┌─ Source records

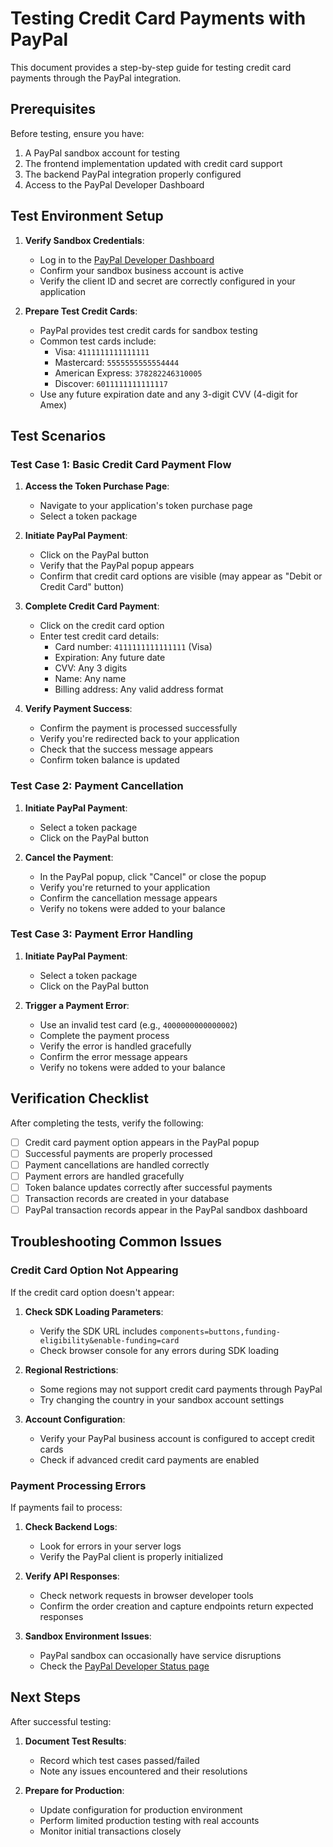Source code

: # Testing Credit Card Payments with PayPal

This document provides a step-by-step guide for testing credit card payments through the PayPal integration.

## Prerequisites

Before testing, ensure you have:

1. A PayPal sandbox account for testing
2. The frontend implementation updated with credit card support
3. The backend PayPal integration properly configured
4. Access to the PayPal Developer Dashboard

## Test Environment Setup

1. **Verify Sandbox Credentials**:
   - Log in to the [PayPal Developer Dashboard](https://developer.paypal.com/dashboard/)
   - Confirm your sandbox business account is active
   - Verify the client ID and secret are correctly configured in your application

2. **Prepare Test Credit Cards**:
   - PayPal provides test credit cards for sandbox testing
   - Common test cards include:
     - Visa: `4111111111111111`
     - Mastercard: `5555555555554444`
     - American Express: `378282246310005`
     - Discover: `6011111111111117`
   - Use any future expiration date and any 3-digit CVV (4-digit for Amex)

## Test Scenarios

### Test Case 1: Basic Credit Card Payment Flow

1. **Access the Token Purchase Page**:
   - Navigate to your application's token purchase page
   - Select a token package

2. **Initiate PayPal Payment**:
   - Click on the PayPal button
   - Verify that the PayPal popup appears
   - Confirm that credit card options are visible (may appear as "Debit or Credit Card" button)

3. **Complete Credit Card Payment**:
   - Click on the credit card option
   - Enter test credit card details:
     - Card number: `4111111111111111` (Visa)
     - Expiration: Any future date
     - CVV: Any 3 digits
     - Name: Any name
     - Billing address: Any valid address format

4. **Verify Payment Success**:
   - Confirm the payment is processed successfully
   - Verify you're redirected back to your application
   - Check that the success message appears
   - Confirm token balance is updated

### Test Case 2: Payment Cancellation

1. **Initiate PayPal Payment**:
   - Select a token package
   - Click on the PayPal button

2. **Cancel the Payment**:
   - In the PayPal popup, click "Cancel" or close the popup
   - Verify you're returned to your application
   - Confirm the cancellation message appears
   - Verify no tokens were added to your balance

### Test Case 3: Payment Error Handling

1. **Initiate PayPal Payment**:
   - Select a token package
   - Click on the PayPal button

2. **Trigger a Payment Error**:
   - Use an invalid test card (e.g., `4000000000000002`)
   - Complete the payment process
   - Verify the error is handled gracefully
   - Confirm the error message appears
   - Verify no tokens were added to your balance

## Verification Checklist

After completing the tests, verify the following:

- [ ] Credit card payment option appears in the PayPal popup
- [ ] Successful payments are properly processed
- [ ] Payment cancellations are handled correctly
- [ ] Payment errors are handled gracefully
- [ ] Token balance updates correctly after successful payments
- [ ] Transaction records are created in your database
- [ ] PayPal transaction records appear in the PayPal sandbox dashboard

## Troubleshooting Common Issues

### Credit Card Option Not Appearing

If the credit card option doesn't appear:

1. **Check SDK Loading Parameters**:
   - Verify the SDK URL includes `components=buttons,funding-eligibility&enable-funding=card`
   - Check browser console for any errors during SDK loading

2. **Regional Restrictions**:
   - Some regions may not support credit card payments through PayPal
   - Try changing the country in your sandbox account settings

3. **Account Configuration**:
   - Verify your PayPal business account is configured to accept credit cards
   - Check if advanced credit card payments are enabled

### Payment Processing Errors

If payments fail to process:

1. **Check Backend Logs**:
   - Look for errors in your server logs
   - Verify the PayPal client is properly initialized

2. **Verify API Responses**:
   - Check network requests in browser developer tools
   - Confirm the order creation and capture endpoints return expected responses

3. **Sandbox Environment Issues**:
   - PayPal sandbox can occasionally have service disruptions
   - Check the [PayPal Developer Status page](https://status.developer.paypal.com/)

## Next Steps

After successful testing:

1. **Document Test Results**:
   - Record which test cases passed/failed
   - Note any issues encountered and their resolutions

2. **Prepare for Production**:
   - Update configuration for production environment
   - Perform limited production testing with real accounts
   - Monitor initial transactions closely 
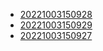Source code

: - [20221003150928](/zet/20221003150928/README.md)
- [20221003150929](/zet/20221003150929/README.md)
- [20221003150927](/zet/20221003150927/README.md)
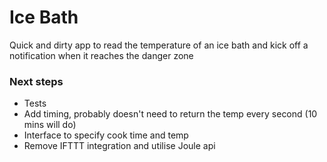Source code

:# Ice Bath

Quick and dirty app to read the temperature of an ice bath and kick off a notification when it reaches the danger zone

### Next steps
* Tests
* Add timing, probably doesn't need to return the temp every second (10 mins will do)
* Interface to specify cook time and temp
* Remove IFTTT integration and utilise Joule api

└─

#### [Task requirements]
Start with the line above that contains "- [ ] Transaction" and end with the line that contains "2. **Verify API". Write out those lines exactly, and only those.

#### [Written answer]
- [ ] Transaction records are created in your database
- [ ] PayPal transaction records appear in the PayPal sandbox dashboard

## Troubleshooting Common Issues

### Credit Card Option Not Appearing

If the credit card option doesn't appear:

1. **Check SDK Loading Parameters**:
   - Verify the SDK URL includes `components=buttons,funding-eligibility&enable-funding=card`
   - Check browser console for any errors during SDK loading

2. **Regional Restrictions**:
   - Some regions may not support credit card payments through PayPal
   - Try changing the country in your sandbox account settings

3. **Account Configuration**:
   - Verify your PayPal business account is configured to accept credit cards
   - Check if advanced credit card payments are enabled

### Payment Processing Errors

If payments fail to process:

1. **Check Backend Logs**:
   - Look for errors in your server logs
   - Verify the PayPal client is properly initialized

2. **Verify API Responses**:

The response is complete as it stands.